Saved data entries

---*---

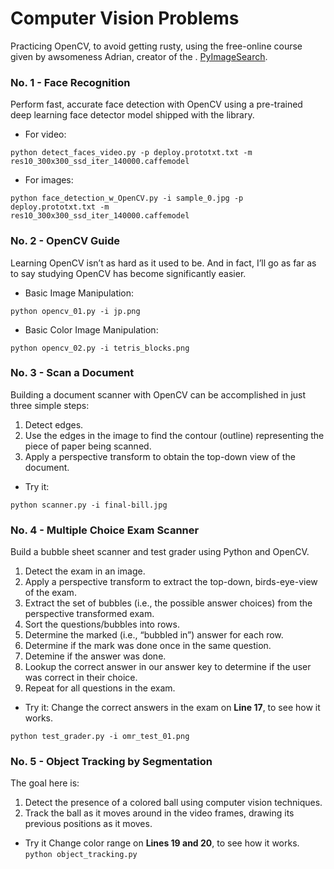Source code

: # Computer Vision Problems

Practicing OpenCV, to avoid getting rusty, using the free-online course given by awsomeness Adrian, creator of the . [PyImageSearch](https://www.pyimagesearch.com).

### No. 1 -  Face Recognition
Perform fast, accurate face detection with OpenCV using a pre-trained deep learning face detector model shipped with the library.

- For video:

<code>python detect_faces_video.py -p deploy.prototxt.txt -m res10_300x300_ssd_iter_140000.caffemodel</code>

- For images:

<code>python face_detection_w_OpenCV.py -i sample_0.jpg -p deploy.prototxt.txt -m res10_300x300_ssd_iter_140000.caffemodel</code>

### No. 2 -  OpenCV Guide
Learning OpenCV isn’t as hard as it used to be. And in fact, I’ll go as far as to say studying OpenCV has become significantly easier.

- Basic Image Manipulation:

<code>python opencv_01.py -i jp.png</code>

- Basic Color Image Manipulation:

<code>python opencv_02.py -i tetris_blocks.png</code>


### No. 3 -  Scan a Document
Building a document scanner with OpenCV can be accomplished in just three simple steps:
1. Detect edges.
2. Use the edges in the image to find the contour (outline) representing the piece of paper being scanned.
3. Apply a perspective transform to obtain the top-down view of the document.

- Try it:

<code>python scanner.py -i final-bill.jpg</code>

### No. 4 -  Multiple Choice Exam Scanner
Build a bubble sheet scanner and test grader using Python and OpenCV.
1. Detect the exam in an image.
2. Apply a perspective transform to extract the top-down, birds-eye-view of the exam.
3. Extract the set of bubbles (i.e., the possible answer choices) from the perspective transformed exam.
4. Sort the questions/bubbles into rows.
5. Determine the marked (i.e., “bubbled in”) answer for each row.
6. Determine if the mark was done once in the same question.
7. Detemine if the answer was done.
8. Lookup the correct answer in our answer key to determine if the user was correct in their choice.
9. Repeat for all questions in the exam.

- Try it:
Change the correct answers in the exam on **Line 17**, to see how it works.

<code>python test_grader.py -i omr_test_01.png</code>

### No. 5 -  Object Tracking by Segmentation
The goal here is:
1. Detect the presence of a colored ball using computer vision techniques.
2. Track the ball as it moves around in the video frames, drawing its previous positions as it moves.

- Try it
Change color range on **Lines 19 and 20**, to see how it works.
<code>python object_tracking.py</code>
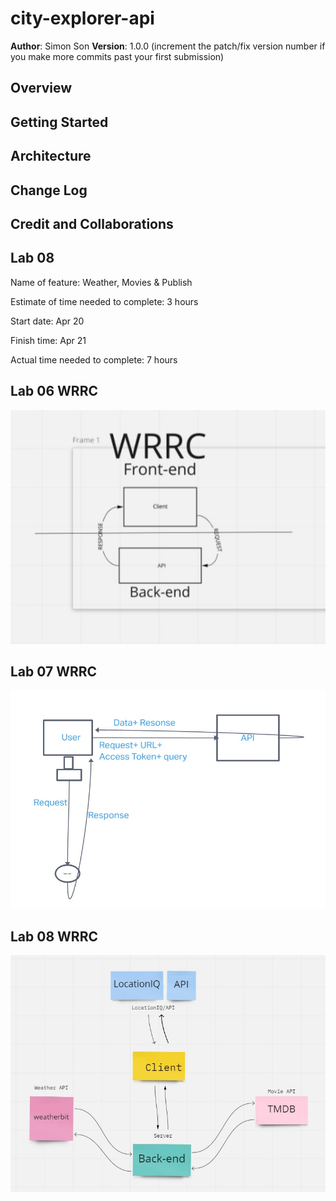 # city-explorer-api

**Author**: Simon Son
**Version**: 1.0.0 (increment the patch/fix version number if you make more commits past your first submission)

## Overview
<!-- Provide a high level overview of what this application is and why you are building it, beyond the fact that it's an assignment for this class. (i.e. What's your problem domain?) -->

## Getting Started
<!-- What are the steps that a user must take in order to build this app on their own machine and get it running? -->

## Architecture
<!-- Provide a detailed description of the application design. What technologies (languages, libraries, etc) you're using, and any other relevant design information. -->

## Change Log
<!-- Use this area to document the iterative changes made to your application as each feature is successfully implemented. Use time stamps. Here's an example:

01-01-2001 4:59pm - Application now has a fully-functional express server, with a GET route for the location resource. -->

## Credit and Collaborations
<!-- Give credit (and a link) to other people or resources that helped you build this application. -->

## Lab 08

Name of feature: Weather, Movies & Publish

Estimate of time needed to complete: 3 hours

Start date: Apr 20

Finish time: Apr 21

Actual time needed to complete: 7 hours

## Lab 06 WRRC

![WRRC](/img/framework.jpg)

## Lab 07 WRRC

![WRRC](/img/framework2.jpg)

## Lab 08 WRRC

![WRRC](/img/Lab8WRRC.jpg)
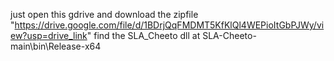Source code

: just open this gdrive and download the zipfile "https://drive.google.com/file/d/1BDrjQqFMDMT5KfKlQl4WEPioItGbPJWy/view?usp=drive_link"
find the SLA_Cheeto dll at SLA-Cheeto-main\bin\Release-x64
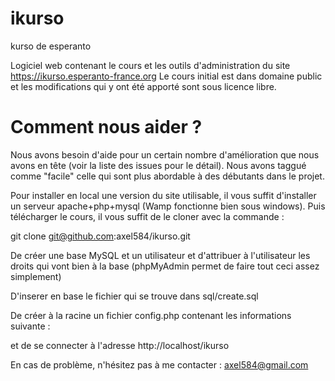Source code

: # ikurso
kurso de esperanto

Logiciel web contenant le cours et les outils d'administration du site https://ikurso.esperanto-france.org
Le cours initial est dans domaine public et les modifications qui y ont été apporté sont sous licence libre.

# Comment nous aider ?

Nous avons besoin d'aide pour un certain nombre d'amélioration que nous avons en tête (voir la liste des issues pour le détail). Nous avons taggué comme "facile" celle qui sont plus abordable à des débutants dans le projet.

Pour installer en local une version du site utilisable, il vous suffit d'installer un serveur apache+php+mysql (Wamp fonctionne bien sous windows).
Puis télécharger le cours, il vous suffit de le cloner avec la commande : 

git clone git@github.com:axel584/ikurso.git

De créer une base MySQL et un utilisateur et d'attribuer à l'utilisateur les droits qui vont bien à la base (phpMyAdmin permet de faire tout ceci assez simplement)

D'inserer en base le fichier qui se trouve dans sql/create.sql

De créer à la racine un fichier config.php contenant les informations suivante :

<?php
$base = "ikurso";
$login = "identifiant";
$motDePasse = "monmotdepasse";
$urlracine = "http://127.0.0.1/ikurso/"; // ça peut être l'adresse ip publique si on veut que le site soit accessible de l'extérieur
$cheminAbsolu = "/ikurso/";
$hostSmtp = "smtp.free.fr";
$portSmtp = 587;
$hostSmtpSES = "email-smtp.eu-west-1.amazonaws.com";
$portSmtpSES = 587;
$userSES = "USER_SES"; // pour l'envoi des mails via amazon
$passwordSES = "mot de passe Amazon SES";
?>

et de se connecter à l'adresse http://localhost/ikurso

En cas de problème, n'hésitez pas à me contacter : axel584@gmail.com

---*---

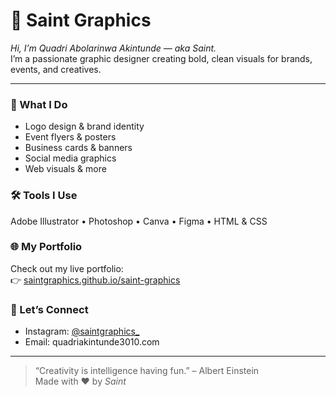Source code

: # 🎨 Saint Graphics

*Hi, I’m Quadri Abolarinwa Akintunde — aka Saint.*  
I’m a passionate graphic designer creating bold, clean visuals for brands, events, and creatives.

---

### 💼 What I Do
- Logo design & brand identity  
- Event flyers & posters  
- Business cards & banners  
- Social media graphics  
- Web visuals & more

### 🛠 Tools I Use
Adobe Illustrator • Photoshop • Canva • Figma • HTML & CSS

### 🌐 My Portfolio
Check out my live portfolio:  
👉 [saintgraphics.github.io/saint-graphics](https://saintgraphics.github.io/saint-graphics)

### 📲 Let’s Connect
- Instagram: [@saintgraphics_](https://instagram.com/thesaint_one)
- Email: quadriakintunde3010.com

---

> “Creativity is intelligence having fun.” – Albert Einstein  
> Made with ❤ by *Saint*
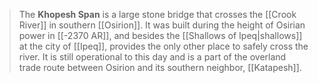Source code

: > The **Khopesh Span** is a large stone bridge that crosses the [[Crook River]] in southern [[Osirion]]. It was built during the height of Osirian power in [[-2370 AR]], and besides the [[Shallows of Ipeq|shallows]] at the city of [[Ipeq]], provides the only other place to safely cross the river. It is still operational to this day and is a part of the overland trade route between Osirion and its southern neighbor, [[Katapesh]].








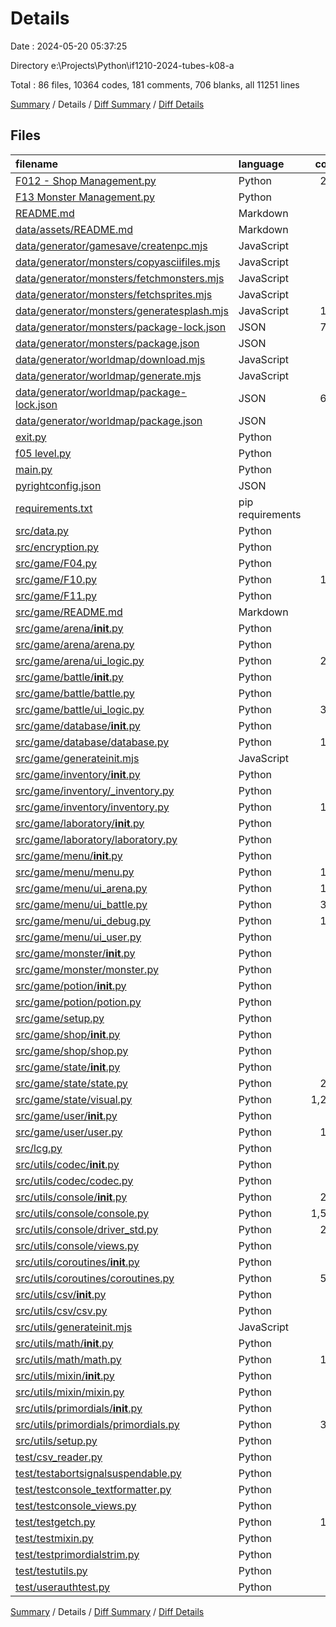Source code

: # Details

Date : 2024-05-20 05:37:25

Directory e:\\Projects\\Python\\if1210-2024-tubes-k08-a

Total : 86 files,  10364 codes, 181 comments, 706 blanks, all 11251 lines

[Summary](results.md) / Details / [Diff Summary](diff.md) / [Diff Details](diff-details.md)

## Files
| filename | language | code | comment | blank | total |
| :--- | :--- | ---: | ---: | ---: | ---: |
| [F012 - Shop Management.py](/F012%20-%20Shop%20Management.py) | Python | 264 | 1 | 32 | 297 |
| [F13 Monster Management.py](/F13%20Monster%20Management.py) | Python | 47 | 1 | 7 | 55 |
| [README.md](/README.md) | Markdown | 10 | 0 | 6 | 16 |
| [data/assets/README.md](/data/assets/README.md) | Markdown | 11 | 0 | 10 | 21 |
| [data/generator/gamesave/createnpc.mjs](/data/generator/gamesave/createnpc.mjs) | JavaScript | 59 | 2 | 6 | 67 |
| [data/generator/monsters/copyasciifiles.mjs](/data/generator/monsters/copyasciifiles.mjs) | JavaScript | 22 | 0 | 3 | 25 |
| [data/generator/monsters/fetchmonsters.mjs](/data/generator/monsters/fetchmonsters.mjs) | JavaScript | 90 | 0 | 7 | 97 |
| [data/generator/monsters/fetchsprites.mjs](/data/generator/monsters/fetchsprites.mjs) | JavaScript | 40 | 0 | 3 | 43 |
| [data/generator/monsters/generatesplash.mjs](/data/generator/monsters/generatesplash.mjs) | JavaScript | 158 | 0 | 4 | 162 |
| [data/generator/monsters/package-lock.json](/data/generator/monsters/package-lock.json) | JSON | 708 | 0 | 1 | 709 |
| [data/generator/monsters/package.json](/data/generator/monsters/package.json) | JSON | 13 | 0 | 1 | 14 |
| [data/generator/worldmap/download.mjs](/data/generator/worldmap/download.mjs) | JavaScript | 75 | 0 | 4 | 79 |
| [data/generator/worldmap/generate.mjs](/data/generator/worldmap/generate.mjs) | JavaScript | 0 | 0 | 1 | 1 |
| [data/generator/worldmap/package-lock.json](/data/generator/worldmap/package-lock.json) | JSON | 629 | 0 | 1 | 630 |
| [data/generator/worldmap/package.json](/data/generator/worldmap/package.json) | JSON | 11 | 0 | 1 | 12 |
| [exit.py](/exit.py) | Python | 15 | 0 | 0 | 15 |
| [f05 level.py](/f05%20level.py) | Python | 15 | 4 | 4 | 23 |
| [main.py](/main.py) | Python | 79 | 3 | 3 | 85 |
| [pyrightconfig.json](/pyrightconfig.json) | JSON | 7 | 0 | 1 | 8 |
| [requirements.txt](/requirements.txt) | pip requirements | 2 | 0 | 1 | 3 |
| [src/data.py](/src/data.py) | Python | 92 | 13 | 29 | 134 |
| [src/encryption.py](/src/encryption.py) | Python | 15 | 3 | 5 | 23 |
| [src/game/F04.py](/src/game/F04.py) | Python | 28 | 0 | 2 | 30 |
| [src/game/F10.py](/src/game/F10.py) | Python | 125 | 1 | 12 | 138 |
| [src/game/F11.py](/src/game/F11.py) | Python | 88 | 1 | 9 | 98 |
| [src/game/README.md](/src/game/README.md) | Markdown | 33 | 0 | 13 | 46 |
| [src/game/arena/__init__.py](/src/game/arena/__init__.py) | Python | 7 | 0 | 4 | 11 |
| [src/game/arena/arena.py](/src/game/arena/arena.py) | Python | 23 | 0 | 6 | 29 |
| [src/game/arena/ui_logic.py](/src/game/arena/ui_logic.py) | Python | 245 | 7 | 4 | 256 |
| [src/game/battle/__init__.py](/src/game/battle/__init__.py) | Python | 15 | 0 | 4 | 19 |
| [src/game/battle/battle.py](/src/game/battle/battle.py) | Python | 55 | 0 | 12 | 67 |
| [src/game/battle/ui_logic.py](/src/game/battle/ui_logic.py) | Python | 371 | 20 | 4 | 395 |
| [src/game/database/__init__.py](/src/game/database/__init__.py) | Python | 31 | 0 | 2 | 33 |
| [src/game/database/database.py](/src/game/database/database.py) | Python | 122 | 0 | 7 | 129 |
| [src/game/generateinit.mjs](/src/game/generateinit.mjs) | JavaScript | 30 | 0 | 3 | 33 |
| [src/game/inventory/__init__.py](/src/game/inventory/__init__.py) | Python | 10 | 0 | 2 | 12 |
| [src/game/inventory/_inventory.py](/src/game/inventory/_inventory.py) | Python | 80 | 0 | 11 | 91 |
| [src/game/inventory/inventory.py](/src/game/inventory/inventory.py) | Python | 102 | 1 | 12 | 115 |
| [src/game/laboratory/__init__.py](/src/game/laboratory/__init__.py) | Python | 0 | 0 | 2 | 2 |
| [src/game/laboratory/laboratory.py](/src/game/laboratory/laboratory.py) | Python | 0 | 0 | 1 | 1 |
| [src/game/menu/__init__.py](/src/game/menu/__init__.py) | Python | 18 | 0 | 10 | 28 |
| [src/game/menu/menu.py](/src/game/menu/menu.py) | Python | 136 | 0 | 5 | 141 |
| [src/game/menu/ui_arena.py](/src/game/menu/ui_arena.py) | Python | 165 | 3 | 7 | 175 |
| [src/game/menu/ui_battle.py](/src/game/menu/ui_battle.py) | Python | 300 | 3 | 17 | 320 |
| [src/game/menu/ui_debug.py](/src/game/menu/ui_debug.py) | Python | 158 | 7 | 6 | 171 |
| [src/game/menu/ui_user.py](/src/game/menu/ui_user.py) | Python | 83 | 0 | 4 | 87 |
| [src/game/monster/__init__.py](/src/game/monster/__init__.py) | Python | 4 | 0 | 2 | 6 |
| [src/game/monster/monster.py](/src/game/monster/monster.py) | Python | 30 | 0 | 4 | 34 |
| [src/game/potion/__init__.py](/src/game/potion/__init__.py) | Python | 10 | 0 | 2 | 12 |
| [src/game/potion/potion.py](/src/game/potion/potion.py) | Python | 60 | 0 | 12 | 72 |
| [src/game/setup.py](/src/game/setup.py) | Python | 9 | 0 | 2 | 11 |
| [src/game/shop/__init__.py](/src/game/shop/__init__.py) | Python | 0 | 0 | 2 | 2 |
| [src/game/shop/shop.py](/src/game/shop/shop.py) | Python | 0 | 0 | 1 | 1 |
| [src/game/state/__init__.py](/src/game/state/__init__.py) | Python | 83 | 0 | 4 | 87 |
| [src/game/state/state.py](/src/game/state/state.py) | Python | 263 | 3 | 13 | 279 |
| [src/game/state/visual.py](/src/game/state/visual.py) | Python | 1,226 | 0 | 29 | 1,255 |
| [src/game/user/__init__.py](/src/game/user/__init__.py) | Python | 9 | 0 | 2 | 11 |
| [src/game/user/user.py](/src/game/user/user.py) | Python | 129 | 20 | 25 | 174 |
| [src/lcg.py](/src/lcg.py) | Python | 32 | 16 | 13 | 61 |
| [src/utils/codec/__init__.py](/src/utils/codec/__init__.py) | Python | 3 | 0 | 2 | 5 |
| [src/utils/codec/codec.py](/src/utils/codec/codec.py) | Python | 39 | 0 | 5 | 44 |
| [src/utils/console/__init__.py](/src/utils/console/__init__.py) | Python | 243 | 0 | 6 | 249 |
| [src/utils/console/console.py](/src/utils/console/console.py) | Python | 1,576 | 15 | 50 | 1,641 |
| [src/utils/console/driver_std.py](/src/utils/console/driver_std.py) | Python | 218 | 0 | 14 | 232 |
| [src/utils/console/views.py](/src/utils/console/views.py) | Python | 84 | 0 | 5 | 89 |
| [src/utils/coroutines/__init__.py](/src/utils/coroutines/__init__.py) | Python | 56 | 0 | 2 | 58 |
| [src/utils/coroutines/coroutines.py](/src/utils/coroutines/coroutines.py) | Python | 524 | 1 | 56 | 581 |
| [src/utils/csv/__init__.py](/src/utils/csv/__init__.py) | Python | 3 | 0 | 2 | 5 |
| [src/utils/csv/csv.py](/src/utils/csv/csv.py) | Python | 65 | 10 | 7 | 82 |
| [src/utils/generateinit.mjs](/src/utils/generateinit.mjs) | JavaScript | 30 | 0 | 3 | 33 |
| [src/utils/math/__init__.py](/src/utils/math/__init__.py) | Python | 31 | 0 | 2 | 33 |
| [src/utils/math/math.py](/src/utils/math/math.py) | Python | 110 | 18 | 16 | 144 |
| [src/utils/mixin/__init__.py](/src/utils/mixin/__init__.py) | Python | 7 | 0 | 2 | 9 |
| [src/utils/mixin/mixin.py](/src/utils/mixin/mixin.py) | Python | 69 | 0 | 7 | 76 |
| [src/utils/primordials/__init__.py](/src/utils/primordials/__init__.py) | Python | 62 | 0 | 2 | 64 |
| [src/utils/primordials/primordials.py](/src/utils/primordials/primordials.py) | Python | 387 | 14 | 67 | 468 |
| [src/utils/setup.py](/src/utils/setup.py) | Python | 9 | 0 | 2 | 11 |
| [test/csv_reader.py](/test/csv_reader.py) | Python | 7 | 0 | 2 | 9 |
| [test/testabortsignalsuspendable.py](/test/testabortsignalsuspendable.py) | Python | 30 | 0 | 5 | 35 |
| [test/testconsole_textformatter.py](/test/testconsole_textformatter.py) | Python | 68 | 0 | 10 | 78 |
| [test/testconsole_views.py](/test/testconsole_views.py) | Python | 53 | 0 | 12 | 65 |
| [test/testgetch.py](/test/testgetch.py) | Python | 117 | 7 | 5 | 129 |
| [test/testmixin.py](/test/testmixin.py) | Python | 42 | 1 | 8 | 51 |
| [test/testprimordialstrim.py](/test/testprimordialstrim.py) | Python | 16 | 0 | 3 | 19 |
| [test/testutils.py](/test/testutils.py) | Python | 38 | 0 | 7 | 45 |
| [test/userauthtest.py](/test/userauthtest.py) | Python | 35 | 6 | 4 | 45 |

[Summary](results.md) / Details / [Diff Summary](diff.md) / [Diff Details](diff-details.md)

---*---

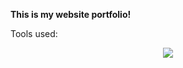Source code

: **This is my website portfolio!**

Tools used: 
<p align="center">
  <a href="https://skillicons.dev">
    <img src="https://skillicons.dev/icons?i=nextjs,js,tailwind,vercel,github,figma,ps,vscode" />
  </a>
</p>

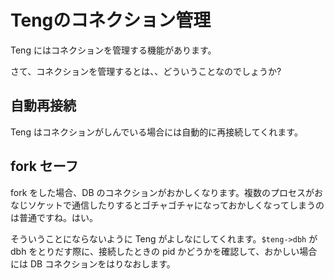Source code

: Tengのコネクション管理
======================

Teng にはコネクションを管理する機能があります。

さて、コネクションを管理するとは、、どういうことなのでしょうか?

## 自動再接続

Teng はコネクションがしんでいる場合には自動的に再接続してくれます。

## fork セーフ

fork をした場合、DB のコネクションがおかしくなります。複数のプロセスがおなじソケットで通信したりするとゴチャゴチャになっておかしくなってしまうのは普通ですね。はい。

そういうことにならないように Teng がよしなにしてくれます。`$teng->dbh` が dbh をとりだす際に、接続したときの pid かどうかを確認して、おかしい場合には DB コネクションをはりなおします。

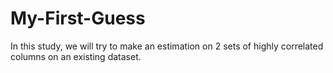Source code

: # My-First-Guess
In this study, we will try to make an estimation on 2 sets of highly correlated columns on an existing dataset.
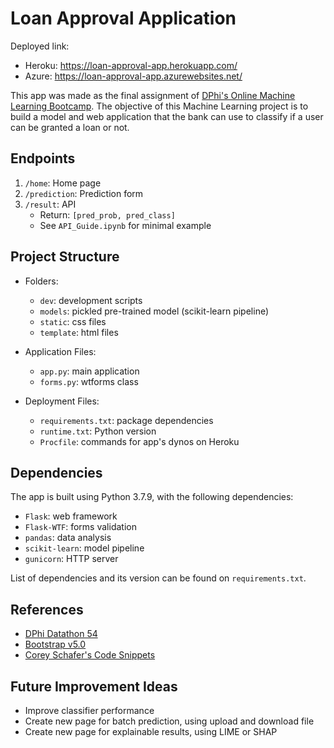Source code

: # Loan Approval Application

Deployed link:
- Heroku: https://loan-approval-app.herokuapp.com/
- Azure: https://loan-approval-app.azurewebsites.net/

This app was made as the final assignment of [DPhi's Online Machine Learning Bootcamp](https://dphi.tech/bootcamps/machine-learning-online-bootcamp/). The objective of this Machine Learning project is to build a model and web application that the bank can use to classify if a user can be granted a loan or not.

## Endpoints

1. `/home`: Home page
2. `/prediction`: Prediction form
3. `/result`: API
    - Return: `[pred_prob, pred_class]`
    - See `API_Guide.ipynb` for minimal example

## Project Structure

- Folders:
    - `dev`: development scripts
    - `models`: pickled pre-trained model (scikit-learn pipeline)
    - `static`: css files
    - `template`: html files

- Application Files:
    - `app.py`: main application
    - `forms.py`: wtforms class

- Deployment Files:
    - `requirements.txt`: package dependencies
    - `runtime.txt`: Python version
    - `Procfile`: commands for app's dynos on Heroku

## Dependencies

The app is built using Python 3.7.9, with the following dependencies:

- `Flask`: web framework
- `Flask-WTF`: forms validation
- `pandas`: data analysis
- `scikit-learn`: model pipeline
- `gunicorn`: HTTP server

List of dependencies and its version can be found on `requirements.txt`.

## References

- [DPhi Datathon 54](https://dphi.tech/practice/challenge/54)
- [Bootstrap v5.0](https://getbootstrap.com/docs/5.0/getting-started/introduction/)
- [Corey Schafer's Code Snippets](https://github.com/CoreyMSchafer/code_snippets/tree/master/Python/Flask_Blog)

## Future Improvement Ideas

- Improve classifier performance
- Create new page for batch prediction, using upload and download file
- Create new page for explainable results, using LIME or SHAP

---*---

- _The task_
Copy out each line of the data above, exactly, if it lies between the line holding "23 | 0 | 6 | 29 |" and the line holding "Python | 4 |", inclusive; copy no other line.

- _Answer space_
| [src/game/arena/arena.py](/src/game/arena/arena.py) | Python | 23 | 0 | 6 | 29 |
| [src/game/arena/ui_logic.py](/src/game/arena/ui_logic.py) | Python | 245 | 7 | 4 | 256 |
| [src/game/battle/__init__.py](/src/game/battle/__init__.py) | Python | 15 | 0 | 4 | 19 |
| [src/game/battle/battle.py](/src/game/battle/battle.py) | Python | 55 | 0 | 12 | 67 |
| [src/game/battle/ui_logic.py](/src/game/battle/ui_logic.py) | Python | 371 | 20 | 4 | 395 |
| [src/game/database/__init__.py](/src/game/database/__init__.py) | Python | 31 | 0 | 2 | 33 |
| [src/game/database/database.py](/src/game/database/database.py) | Python | 122 | 0 | 7 | 129 |
| [src/game/generateinit.mjs](/src/game/generateinit.mjs) | JavaScript | 30 | 0 | 3 | 33 |
| [src/game/inventory/__init__.py](/src/game/inventory/__init__.py) | Python | 10 | 0 | 2 | 12 |
| [src/game/inventory/_inventory.py](/src/game/inventory/_inventory.py) | Python | 80 | 0 | 11 | 91 |
| [src/game/inventory/inventory.py](/src/game/inventory/inventory.py) | Python | 102 | 1 | 12 | 115 |
| [src/game/laboratory/__init__.py](/src/game/laboratory/__init__.py) | Python | 0 | 0 | 2 | 2 |
| [src/game/laboratory/laboratory.py](/src/game/laboratory/laboratory.py) | Python | 0 | 0 | 1 | 1 |
| [src/game/menu/__init__.py](/src/game/menu/__init__.py) | Python | 18 | 0 | 10 | 28 |
| [src/game/menu/menu.py](/src/game/menu/menu.py) | Python | 136 | 0 | 5 | 141 |
| [src/game/menu/ui_arena.py](/src/game/menu/ui_arena.py) | Python | 165 | 3 | 7 | 175 |
| [src/game/menu/ui_battle.py](/src/game/menu/ui_battle.py) | Python | 300 | 3 | 17 | 320 |
| [src/game/menu/ui_debug.py](/src/game/menu/ui_debug.py) | Python | 158 | 7 | 6 | 171 |
| [src/game/menu/ui_user.py](/src/game/menu/ui_user.py) | Python | 83 | 0 | 4 | 87 |
| [src/game/monster/__init__.py](/src/game/monster/__init__.py) | Python | 4 | 0 | 2 | 6 |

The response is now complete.